递归-从列表中删除重复项

Question

The question is to write a recursive function that Removes duplicates from the list.

Hint: it can be implemented with two auxiliary functions.

The list contains one and only one of each value formerly present in the list. The first occurrence of each value is preserved.

Implement and test a recursive version of this method

def clean(self):

    key_node = self._front

    while key_node is not None:
        # Loop through every node - compare each node with the rest
        previous = key_node
        current = key_node._next

        while current is not None:
            # Always search to the end of the list (may have > 1 duplicate)
            if current._value == key_node._value:
                # Remove the current node by connecting the node before it
                # to the node after it.
                previous._next = current._next
                self._count -= 1
            else:
                previous = current
            # Move to the _next node.
            current = current._next
        # Check for duplicates of the _next remaining node in the list
        key_node = key_node._next
    return

And this is what I have so far, I don't understand what is auxiliary functions:

def clean(list):
   i = 1
   if len(list) == 0:
     return []
   elif len(list) == 1:
      return list
   elif list[i] == list[i-1]:
       del list[i]
    return clean(list[i:])

Example: for list = [1,2,2,3,3,3,4,5,1,1,1] , the answer is [1,2,3,4,5,1]

Answer 1

Here is one function that calls a another, recursive function and produces the result you want.
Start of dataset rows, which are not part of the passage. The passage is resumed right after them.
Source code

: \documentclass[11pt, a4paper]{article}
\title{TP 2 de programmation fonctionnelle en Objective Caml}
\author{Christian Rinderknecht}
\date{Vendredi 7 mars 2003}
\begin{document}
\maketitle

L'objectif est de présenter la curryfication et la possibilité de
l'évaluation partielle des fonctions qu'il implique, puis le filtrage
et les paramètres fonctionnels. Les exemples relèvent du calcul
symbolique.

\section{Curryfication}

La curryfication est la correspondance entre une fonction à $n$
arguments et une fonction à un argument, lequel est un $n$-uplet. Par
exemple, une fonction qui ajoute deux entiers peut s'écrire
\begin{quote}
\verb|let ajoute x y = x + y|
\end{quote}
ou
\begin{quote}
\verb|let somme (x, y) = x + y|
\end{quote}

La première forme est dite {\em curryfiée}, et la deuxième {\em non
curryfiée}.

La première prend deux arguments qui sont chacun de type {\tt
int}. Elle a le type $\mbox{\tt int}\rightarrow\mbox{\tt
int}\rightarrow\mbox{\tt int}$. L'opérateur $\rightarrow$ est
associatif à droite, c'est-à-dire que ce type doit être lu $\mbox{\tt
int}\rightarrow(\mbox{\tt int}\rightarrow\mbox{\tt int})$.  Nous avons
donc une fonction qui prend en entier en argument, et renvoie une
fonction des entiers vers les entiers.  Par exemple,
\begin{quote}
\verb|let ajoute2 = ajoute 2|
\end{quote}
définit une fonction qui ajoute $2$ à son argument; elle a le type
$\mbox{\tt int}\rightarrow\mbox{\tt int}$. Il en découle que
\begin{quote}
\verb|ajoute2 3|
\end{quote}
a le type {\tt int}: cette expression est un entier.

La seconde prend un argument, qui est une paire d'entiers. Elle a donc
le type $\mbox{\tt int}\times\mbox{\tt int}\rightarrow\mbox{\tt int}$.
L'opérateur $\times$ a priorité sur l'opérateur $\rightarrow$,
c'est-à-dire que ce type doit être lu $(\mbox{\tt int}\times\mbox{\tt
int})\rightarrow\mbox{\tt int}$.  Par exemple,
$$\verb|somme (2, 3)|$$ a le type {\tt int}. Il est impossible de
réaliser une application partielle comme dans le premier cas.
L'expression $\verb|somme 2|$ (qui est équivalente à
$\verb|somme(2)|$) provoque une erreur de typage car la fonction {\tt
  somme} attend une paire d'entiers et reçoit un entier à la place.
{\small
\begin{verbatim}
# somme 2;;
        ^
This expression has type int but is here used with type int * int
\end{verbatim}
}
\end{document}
I suppose you could call clean2 an auxiliary function, although, like you, I don't know exactly what that's supposed to mean. It's a rather ridiculous piece of code but it doesn't use any standard library functions and it modifies x in place. I would expect it to be horribly inefficient. If I wrote this for my day job I'd probably resign.

def clean(x):
    clean2(x, 1)

def clean2(x, i):
    if i >= len(x):
        return
    if x[i] == x[i - 1]:
        del x[i]
        clean2(x, i)
    else:
        clean2(x,i+1)


the_list = [1,2,2,3,3,3,4,5,1,1,1]
clean(the_list)
print(the_list)

>>> [1,2,3,4,5,1]

Answer 2

Here's a recursive definition using an auxiliary function go to actually implement the recursion. The idea is that the outer clean function can take any iterable object (eg a list) and it always produces a list of values:

def clean(iterable):
    def go(iterator, result):
        try:
            x = next(iterator)
            if result == [] or result[-1] != x:
                result.append(x)
            return go(iterator, result)
        except StopIteration:
            return result

    return go(iter(iterable), [])

clean just invokes a locally-defined go function, passing an iterator and the eventual result value (initially an empty list). go then tries to advance the iterator and compares the referenced value with the end of the result : if it's different (or if the result is empty), the value is appended. go then recurses.